What you should do: Your answer should be each line of the entries that contains the word "Marc", copied in full.

Information supplied:
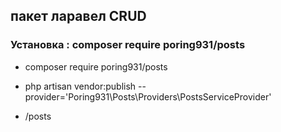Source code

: ## пакет ларавел CRUD

### Установка : composer require poring931/posts

- composer require poring931/posts

- php artisan vendor:publish --provider='Poring931\Posts\Providers\PostsServiceProvider'

- /posts
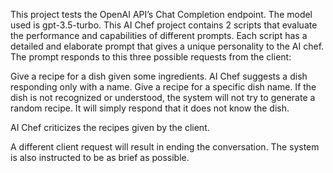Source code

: This project tests the OpenAI API’s Chat Completion endpoint. The model used is gpt-3.5-turbo. This AI Chef project contains 2 scripts that evaluate the performance and capabilities of different prompts. Each script has a detailed and elaborate prompt that gives a unique personality to the AI chef. The prompt responds to this three possible requests from the client:

Give a recipe for a dish given some ingredients. AI Chef suggests a dish responding only with a name. 
Give a recipe for a specific dish name. If the dish is not recognized or understood, the system will not try to generate a random recipe. It will simply respond that it does not know the dish.

AI Chef criticizes the recipes given by the client.

A different client request will result in ending the conversation.
The system is also instructed to be as brief as possible.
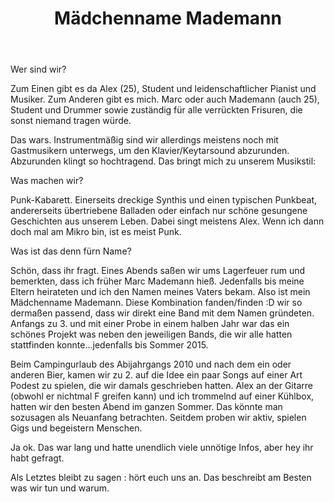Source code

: ﻿---
layout: band
title: Mädchenname Mademann


website: https://www.facebook.com/MNMMalter/
style: Punk-Kabarett
logo: maedchennamemademann_logo.jpg
picture: maedchennamemademann_band.jpg
year: 2017
day: sunday
stagetime: Sonntag, 09. Juli 2017, 18:00 Uhr
youtube: T3tJ3yyo2bs
---
Wer sind wir?

Zum Einen gibt es da Alex (25), Student und leidenschaftlicher Pianist und Musiker. Zum Anderen gibt es mich. Marc oder auch Mademann (auch 25), Student und Drummer sowie zuständig für alle verrückten Frisuren, die sonst niemand tragen würde.


Das wars. Instrumentmäßig sind wir allerdings meistens noch mit Gastmusikern unterwegs, um den Klavier/Keytarsound abzurunden. Abzurunden klingt so hochtragend. Das bringt mich zu unserem Musikstil:


Was machen wir?

Punk-Kabarett. Einerseits dreckige Synthis und einen typischen Punkbeat, andererseits übertriebene Balladen oder einfach nur schöne gesungene Geschichten aus unserem Leben. Dabei singt meistens Alex. Wenn ich dann doch mal am Mikro bin, ist es meist Punk.


Was ist das denn fürn Name?

Schön, dass ihr fragt. Eines Abends saßen wir ums Lagerfeuer rum und bemerkten, dass ich früher Marc Mademann hieß. Jedenfalls bis meine Eltern heirateten und ich den Namen meines Vaters bekam. Also ist mein Mädchenname Mademann. Diese Kombination fanden/finden :D wir so dermaßen passend, dass wir direkt eine Band mit dem Namen gründeten. Anfangs zu 3. und mit einer Probe in einem halben Jahr war das ein schönes Projekt was neben den jeweiligen Bands, die wir alle hatten stattfinden konnte...jedenfalls bis Sommer 2015.

Beim Campingurlaub des Abijahrgangs 2010 und nach dem ein oder anderen Bier, kamen wir zu 2. auf die Idee ein paar Songs auf einer Art Podest zu spielen, die wir damals geschrieben hatten. Alex an der Gitarre (obwohl er nichtmal F greifen kann) und ich trommelnd auf einer Kühlbox, hatten wir den besten Abend im ganzen Sommer. Das könnte man sozusagen als Neuanfang betrachten. Seitdem proben wir aktiv, spielen Gigs und begeistern Menschen.


Ja ok. Das war lang und hatte unendlich viele unnötige Infos, aber hey ihr habt gefragt.


Als Letztes bleibt zu sagen : hört euch uns an. Das beschreibt am Besten was wir tun und warum.
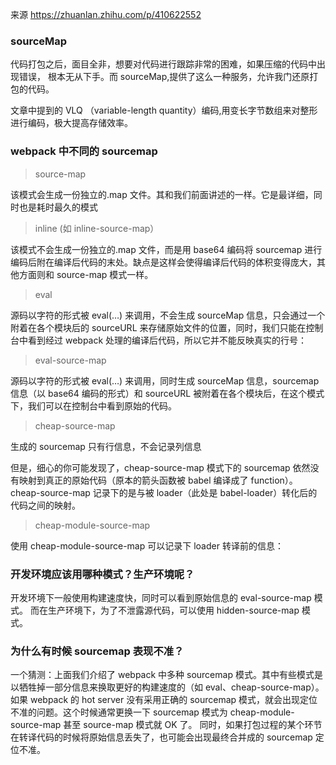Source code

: 来源 https://zhuanlan.zhihu.com/p/410622552

### sourceMap

代码打包之后，面目全非，想要对代码进行跟踪非常的困难，如果压缩的代码中出现错误， 根本无从下手。而 sourceMap,提供了这么一种服务，允许我门还原打包的代码。

文章中提到的 VLQ （variable-length quantity）编码,用变长字节数组来对整形进行编码，极大提高存储效率。

### webpack 中不同的 sourcemap

> source-map

该模式会生成一份独立的.map 文件。其和我们前面讲述的一样。它是最详细，同时也是耗时最久的模式

> inline (如 inline-source-map）

该模式不会生成一份独立的.map 文件，而是用 base64 编码将 sourcemap 进行编码后附在编译后代码的末处。缺点是这样会使得编译后代码的体积变得庞大，其他方面则和 source-map 模式一样。 ​

> eval

源码以字符的形式被 eval(…) 来调用，不会生成 sourceMap 信息，只会通过一个附着在各个模块后的 sourceURL 来存储原始文件的位置，同时，我们只能在控制台中看到经过 webpack 处理的编译后代码，所以它并不能反映真实的行号：

> eval-source-map

源码以字符的形式被 eval(…) 来调用，同时生成 sourceMap 信息，sourcemap 信息（以 base64 编码的形式）和 sourceURL 被附着在各个模块后，在这个模式下，我们可以在控制台中看到原始的代码。 ​

> cheap-source-map

生成的 sourcemap 只有行信息，不会记录列信息

但是，细心的你可能发现了，cheap-source-map 模式下的 sourcemap 依然没有映射到真正的原始代码（原本的箭头函数被 babel 编译成了 function）。cheap-source-map 记录下的是与被 loader（此处是 babel-loader）转化后的代码之间的映射。

> cheap-module-source-map

使用 cheap-module-source-map 可以记录下 loader 转译前的信息：

### 开发环境应该用哪种模式？生产环境呢？

开发环境下一般使用构建速度快，同时可以看到原始信息的 eval-source-map 模式。 而在生产环境下，为了不泄露源代码，可以使用 hidden-source-map 模式。

### 为什么有时候 sourcemap 表现不准？

一个猜测：上面我们介绍了 webpack 中多种 sourcemap 模式。其中有些模式是以牺牲掉一部分信息来换取更好的构建速度的（如 eval、cheap-source-map）。如果 webpack 的 hot server 没有采用正确的 sourcemap 模式，就会出现定位不准的问题。这个时候通常更换一下 sourcemap 模式为 cheap-module-source-map 甚至 source-map 模式就 OK 了。 同时，如果打包过程的某个环节在转译代码的时候将原始信息丢失了，也可能会出现最终合并成的 sourcemap 定位不准。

Solution to the problem:
Zum Einen gibt es da Alex (25), Student und leidenschaftlicher Pianist und Musiker. Zum Anderen gibt es mich. Marc oder auch Mademann (auch 25), Student und Drummer sowie zuständig für alle verrückten Frisuren, die sonst niemand tragen würde.
Schön, dass ihr fragt. Eines Abends saßen wir ums Lagerfeuer rum und bemerkten, dass ich früher Marc Mademann hieß. Jedenfalls bis meine Eltern heirateten und ich den Namen meines Vaters bekam. Also ist mein Mädchenname Mademann. Diese Kombination fanden/finden :D wir so dermaßen passend, dass wir direkt eine Band mit dem Namen gründeten. Anfangs zu 3. und mit einer Probe in einem halben Jahr war das ein schönes Projekt was neben den jeweiligen Bands, die wir alle hatten stattfinden konnte...jedenfalls bis Sommer 2015.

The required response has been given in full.